Here are the 10 E's of eHealth, according to the JMIR:

1.) Efficiency - one of the promises of e-health is to increase efficiency in health care, thereby decreasing costs. One possible way of decreasing costs would be by avoiding duplicative or unnecessary diagnostic or therapeutic interventions, through enhanced communication possibilities between health care establishments, and through patient involvement.
2.) Enhancing quality of care - increasing efficiency involves not only reducing costs, but at the same time improving quality. E-health may enhance the quality of health care for example by allowing comparisons between different providers, involving consumers as additional power for quality assurance, and directing patient streams to the best quality providers.

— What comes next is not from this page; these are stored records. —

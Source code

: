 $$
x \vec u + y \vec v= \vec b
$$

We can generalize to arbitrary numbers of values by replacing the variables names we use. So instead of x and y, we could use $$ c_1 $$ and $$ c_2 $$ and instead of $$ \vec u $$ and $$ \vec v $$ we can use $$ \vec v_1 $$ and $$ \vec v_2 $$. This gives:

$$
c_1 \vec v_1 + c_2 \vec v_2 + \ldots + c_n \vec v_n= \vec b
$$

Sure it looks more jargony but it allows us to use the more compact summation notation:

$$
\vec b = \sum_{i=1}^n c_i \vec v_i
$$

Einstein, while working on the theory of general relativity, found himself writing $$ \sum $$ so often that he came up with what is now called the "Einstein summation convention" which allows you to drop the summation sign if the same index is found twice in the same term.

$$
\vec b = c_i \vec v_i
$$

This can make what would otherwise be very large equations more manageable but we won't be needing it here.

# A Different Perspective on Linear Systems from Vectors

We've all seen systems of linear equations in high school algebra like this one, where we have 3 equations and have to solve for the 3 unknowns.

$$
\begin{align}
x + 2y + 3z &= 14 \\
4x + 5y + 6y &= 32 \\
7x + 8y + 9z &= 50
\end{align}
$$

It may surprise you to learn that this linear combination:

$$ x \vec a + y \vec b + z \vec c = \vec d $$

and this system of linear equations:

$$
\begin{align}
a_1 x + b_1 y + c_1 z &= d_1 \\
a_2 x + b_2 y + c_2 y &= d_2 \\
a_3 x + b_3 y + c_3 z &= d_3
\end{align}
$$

3.) Evidence based - e-health interventions should be evidence-based in a sense that their effectiveness and efficiency should not be assumed but proven by rigorous scientific evaluation, and much work still has to be done in this area.
4.) Empowerment of consumers and patients - by making the knowledge bases of medicine and personal electronic records accessible to consumers over the Internet, e-health opens new avenues for patient-centered medicine, and enables evidence-based patient choice.

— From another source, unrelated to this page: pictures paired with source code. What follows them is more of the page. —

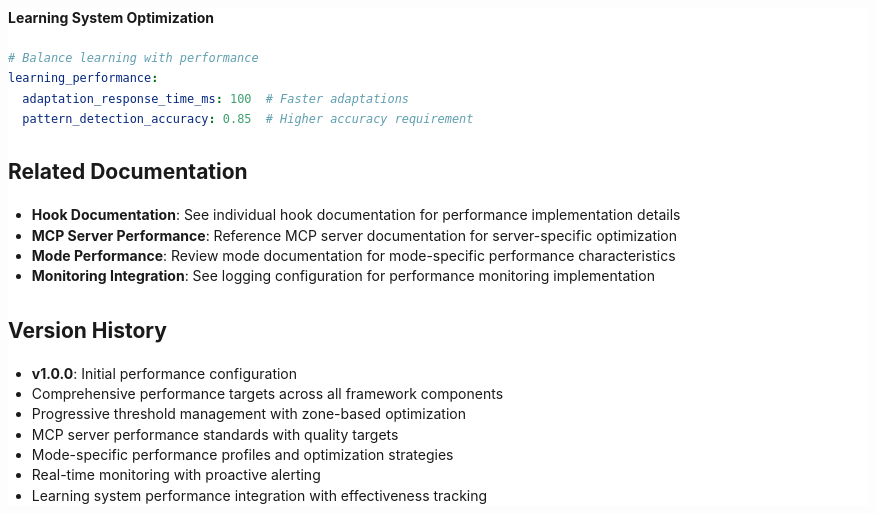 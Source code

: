#### Learning System Optimization
```yaml
# Balance learning with performance
learning_performance:
  adaptation_response_time_ms: 100  # Faster adaptations
  pattern_detection_accuracy: 0.85  # Higher accuracy requirement
```

## Related Documentation

- **Hook Documentation**: See individual hook documentation for performance implementation details
- **MCP Server Performance**: Reference MCP server documentation for server-specific optimization
- **Mode Performance**: Review mode documentation for mode-specific performance characteristics
- **Monitoring Integration**: See logging configuration for performance monitoring implementation

## Version History

- **v1.0.0**: Initial performance configuration
- Comprehensive performance targets across all framework components
- Progressive threshold management with zone-based optimization
- MCP server performance standards with quality targets
- Mode-specific performance profiles and optimization strategies
- Real-time monitoring with proactive alerting
- Learning system performance integration with effectiveness tracking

5.) Encouragement of a new relationship between the patient and health professional, towards a true partnership, where decisions are made in a shared manner.
6.) Education of physicians through online sources (continuing medical education) and consumers (health education, tailored preventive information for consumers)
7.) Enabling information exchange and communication in a standardized way between health care establishments.
8.) Extending the scope of health care beyond its conventional boundaries. This is meant in both a geographical sense as well as in a conceptual sense. e-health enables consumers to easily obtain health services online from global providers. These services can range from simple advice to more complex interventions or products such a pharmaceuticals.
9.) Ethics - e-health involves new forms of patient-physician interaction and poses new challenges and threats to ethical issues such as online professional practice, informed consent, privacy and equity issues.
10.) Equity - to make health care more equitable is one of the promises of e-health, but at the same time there is a considerable threat that e-health may deepen the gap between the "haves" and "have-nots". People, who do not have the money, skills, and access to computers and networks, cannot use computers effectively. As a result, these patient populations (which would actually benefit the most from health information) are those who are the least likely to benefit from advances in information technology, unless political measures ensure equitable access for all. The digital divide currently runs between rural vs. urban populations, rich vs. poor, young vs. old, male vs. female people, and between neglected/rare vs. common diseases.

In addition to these 10 essential e's, the JMIR says e-health should also be:
--easy-to-use,
--entertaining (no-one will use something that is boring!), and
--exciting.

Electronic medicine and eHealth are the future, and we need to use it now. Being able to access health care data quickly and efficiently will definitely help to reduce costs and decrease inefficiencies in the medical marketplace. eHealth is beneficial to insurance companies, medical providers, government, and patients. Americans deserve the best.